• **Data for this task**:
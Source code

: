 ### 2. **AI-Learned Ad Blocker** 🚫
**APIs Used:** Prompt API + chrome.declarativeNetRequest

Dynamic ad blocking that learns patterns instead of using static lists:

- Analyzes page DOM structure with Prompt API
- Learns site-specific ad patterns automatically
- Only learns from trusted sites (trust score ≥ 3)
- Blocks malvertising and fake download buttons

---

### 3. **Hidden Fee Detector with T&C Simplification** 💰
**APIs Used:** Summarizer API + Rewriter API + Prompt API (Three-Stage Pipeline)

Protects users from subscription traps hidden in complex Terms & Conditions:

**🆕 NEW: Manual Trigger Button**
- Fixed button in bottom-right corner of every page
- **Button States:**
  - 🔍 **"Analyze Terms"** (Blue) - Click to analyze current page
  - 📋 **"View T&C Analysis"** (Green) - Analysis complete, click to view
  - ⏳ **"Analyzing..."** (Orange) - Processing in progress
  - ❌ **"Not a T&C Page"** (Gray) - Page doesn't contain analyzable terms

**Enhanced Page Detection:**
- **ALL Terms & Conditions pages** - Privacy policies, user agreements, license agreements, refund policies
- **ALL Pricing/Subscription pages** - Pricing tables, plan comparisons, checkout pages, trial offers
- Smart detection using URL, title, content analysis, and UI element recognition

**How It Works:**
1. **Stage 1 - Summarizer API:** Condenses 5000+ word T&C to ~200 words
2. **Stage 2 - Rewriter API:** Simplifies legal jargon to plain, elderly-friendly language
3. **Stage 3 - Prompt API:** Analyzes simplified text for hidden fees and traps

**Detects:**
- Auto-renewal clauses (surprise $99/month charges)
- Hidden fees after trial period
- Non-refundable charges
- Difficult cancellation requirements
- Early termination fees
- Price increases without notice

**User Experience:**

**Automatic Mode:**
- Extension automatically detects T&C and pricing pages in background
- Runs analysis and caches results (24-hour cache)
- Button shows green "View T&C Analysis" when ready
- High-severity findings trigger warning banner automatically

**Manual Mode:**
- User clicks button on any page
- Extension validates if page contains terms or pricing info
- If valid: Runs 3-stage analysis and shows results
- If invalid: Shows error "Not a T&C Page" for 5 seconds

* * *

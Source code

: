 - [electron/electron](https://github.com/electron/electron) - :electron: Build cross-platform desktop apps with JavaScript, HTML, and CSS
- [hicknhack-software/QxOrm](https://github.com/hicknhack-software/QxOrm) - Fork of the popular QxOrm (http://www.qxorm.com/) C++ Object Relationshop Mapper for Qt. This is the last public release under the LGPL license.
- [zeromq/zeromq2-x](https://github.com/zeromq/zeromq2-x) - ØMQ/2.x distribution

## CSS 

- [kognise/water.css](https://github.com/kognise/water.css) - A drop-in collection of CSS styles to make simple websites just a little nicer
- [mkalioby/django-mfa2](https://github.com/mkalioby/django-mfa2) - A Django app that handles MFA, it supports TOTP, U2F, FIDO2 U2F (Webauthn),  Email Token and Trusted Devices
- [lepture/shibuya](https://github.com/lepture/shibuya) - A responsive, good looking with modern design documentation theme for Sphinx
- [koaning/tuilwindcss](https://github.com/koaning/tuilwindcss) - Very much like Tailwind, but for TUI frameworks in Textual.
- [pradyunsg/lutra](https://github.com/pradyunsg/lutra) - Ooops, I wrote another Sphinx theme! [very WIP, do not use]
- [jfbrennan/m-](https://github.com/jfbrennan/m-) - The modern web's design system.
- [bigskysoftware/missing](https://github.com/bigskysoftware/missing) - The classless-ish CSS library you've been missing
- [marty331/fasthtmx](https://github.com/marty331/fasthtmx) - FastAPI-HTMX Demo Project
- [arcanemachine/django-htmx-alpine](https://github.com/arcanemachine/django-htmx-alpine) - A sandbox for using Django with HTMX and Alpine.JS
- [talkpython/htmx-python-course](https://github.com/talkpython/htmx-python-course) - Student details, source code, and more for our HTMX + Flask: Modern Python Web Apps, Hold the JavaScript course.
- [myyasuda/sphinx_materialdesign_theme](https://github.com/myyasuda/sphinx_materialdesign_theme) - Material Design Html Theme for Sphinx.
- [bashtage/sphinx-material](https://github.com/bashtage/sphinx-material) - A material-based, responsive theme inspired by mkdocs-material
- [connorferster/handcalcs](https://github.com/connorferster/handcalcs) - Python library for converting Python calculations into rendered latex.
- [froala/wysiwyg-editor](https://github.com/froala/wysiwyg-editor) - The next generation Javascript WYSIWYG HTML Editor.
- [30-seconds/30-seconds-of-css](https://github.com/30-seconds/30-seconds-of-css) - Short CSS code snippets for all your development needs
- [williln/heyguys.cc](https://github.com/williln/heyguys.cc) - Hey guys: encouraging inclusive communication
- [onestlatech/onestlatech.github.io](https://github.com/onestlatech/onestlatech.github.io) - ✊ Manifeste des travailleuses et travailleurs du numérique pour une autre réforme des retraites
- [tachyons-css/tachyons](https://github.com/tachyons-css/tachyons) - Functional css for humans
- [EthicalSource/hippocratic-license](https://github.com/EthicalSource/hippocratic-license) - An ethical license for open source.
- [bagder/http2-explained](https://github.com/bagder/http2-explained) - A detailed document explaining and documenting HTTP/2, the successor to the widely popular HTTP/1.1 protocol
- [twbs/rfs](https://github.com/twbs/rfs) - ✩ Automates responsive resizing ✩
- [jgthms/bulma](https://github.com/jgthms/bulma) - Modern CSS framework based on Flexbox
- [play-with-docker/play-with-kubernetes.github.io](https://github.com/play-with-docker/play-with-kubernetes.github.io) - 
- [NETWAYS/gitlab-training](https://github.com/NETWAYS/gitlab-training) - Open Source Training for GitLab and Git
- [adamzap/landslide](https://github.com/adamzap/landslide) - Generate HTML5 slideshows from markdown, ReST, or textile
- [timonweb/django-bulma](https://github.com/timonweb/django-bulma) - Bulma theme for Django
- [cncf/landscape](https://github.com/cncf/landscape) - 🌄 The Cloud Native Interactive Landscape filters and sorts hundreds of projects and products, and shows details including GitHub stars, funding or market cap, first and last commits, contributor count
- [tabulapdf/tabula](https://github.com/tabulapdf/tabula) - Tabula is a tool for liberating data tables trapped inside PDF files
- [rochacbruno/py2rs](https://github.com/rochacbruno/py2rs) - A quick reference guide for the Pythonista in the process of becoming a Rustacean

• **The task**: Working from the data above, extract solely the lines from the one containing "- Blocks malvertising" through the one containing "API (Three-Stage Pipeline)", exactly as they appear, both included.

• **Response area**:
- Blocks malvertising and fake download buttons

---

### 3. **Hidden Fee Detector with T&C Simplification** 💰
**APIs Used:** Summarizer API + Rewriter API + Prompt API (Three-Stage Pipeline)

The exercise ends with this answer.